NLADA Update, Volume 2, No. 13
August 9, 2000

Lawsuit Challenges
Los Angeles Basin Merger


On Friday, August 4 the Legal Services Program for Pasadena and San Gabriel-Pomona Valley filed suit in District Court for the Central District of California challenging the decision of LSC to merge the program with San Fernando Valley Neighborhood Legal Services in Pacoima. The merger was announced in April of this year as part of a plan to reduce the number of LSC grantees in the Los Angeles area from five to three for FY 2001.

In its action for declaratory and injunctive relief, the program demands that LSC halt review of competing bids on the consolidated service area pending the resolution of the lawsuit, according to Cresswell Templeton, plaintiff’s attorney from the firm of Hill, Farrer and Burrill in Los Angeles. The suit basically challenges the LSC state planning process and whether LSC’s process has been arbitrary and capricious in defining programs’ geographical boundaries.



NLADA Update, Volume 3, No. 1
January 12, 2001

Legal Services of Pasadena TRO Application Denied

U.S. District Judge A. Howard Matz has denied Legal Aid Society of Pasadena’s application for a temporary restraining order against the LSC. This is the latest development in the case, in which the Legal Services Program for Pasadena and San Gabriel-Pomona Valley (an LSC grantee in 2000) is challenging LSC’s consolidation of service areas in Southern California.

In a December 22, 2000 ruling, the court stated, “Legal Aid has not established a probability of success on the merits because its own showing fails to demonstrate that Legal Services Corporation’s conduct was not rational and LSC’s Opposition demonstrates probable justification for its conduct.” The district court is currently considering LSC’s motion to dismiss.

The court also stated that Legal Aid Society of Pasadena had not shown that LSC violated the applicable statutes in relation to notice and comment.

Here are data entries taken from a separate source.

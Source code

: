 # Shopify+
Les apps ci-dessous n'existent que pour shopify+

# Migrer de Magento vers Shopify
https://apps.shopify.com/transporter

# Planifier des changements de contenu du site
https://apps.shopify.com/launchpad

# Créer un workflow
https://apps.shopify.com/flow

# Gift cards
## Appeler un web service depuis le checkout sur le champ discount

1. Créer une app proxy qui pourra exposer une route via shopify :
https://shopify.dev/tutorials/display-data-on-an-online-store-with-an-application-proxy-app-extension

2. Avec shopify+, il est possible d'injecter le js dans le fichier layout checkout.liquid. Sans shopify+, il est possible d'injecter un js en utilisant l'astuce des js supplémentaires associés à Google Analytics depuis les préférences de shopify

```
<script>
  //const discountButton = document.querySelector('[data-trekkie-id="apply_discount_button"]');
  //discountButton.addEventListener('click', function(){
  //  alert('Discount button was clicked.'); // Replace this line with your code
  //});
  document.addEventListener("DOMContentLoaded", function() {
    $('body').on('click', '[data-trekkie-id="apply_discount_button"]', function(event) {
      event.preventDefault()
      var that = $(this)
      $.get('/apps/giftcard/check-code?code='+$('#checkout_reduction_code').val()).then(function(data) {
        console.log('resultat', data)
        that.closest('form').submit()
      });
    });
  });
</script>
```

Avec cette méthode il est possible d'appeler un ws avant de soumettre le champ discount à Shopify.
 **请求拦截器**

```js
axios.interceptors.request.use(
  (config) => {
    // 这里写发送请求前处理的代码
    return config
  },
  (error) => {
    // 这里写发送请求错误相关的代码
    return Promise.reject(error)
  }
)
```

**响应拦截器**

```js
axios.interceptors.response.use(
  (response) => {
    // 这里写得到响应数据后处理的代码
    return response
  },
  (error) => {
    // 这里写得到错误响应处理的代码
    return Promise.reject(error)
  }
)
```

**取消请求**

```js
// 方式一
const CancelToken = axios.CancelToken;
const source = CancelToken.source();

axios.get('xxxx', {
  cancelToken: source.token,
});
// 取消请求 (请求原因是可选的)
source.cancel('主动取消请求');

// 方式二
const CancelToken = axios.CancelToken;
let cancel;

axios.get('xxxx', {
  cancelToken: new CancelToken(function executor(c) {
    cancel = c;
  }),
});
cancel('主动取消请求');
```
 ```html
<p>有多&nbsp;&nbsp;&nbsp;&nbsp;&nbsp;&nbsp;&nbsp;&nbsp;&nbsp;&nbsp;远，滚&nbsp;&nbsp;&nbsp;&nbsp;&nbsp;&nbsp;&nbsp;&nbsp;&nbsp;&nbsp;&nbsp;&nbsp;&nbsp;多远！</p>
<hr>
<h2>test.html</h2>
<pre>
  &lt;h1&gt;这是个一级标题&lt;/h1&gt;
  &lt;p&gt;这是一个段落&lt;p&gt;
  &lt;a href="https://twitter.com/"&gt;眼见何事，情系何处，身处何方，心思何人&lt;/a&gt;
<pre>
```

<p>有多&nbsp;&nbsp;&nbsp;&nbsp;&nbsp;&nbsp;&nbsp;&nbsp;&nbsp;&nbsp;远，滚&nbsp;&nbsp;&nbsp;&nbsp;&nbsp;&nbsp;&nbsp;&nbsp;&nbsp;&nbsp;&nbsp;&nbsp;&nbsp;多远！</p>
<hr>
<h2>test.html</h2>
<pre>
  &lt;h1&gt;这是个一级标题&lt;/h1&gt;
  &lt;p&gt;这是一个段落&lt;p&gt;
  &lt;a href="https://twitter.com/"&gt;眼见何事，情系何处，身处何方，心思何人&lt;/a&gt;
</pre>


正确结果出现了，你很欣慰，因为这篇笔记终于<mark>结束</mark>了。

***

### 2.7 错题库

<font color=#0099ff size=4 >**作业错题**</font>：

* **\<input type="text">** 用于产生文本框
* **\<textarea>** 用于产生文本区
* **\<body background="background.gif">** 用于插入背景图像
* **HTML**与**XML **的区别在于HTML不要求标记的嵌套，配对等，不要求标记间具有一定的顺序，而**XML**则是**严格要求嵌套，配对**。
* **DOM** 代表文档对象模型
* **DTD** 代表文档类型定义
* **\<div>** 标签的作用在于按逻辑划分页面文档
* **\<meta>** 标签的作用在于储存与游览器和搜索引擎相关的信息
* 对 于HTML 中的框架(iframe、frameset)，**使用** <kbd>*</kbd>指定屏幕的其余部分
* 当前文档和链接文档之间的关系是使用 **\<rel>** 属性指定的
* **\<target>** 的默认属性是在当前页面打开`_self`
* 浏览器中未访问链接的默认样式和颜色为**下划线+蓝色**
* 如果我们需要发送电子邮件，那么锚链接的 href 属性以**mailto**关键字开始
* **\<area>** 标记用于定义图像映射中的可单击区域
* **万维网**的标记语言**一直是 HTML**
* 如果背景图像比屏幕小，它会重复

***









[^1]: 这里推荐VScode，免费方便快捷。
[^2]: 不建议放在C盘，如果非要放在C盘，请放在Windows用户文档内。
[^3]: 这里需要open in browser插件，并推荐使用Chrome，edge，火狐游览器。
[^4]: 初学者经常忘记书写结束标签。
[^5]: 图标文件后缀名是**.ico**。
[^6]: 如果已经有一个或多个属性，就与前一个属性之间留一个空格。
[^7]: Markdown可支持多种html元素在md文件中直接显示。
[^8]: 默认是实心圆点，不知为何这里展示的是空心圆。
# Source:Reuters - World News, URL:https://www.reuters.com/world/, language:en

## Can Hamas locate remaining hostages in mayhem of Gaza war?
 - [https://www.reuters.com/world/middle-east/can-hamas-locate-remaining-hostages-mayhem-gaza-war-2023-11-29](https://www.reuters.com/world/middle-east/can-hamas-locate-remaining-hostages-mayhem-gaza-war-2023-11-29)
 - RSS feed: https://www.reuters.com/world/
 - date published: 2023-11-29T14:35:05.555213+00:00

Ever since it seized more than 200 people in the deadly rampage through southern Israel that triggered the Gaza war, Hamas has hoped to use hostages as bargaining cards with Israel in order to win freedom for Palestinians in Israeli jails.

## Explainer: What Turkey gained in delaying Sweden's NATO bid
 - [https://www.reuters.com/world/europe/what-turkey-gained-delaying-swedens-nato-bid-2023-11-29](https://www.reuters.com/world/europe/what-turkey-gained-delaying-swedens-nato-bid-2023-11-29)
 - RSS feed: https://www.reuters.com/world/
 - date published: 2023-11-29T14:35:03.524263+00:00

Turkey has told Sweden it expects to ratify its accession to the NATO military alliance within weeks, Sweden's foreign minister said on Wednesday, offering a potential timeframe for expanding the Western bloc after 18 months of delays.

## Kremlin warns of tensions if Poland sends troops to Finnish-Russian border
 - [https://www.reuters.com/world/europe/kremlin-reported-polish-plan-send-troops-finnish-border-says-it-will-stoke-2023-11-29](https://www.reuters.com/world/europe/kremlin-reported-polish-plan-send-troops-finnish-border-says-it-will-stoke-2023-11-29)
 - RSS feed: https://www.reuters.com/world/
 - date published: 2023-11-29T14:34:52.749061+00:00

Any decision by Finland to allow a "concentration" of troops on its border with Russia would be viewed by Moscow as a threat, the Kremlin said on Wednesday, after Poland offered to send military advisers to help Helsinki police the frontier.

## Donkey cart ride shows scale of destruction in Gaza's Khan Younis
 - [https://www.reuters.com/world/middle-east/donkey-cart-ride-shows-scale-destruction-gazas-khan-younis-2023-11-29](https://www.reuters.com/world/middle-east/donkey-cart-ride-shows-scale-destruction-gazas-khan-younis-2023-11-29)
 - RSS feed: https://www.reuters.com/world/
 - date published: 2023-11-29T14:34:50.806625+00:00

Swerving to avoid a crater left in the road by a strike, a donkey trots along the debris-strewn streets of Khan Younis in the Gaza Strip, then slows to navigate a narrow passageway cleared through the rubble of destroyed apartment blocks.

NLADA Update, Volume 3, No. 4
February 23, 2001

US District Court Denies LSC Motion to Dismiss Pasadena Case

On February 9, 2001, the U.S. District Court for the Central District of California denied the Legal Services Corporation’s motion to dismiss the case brought by the Legal Aid Society of Pasadena (LASP) against LSC. The case challenges LSC’s decision to consolidate LASP’s service area with that of San Fernando Valley Neighborhood Legal Services (SFVNLS). This decision followed the Court’s December 22, 2000, denial of a temporary restraining order to stop LSC from awarding the grant for the consolidated service area to SFVNLS.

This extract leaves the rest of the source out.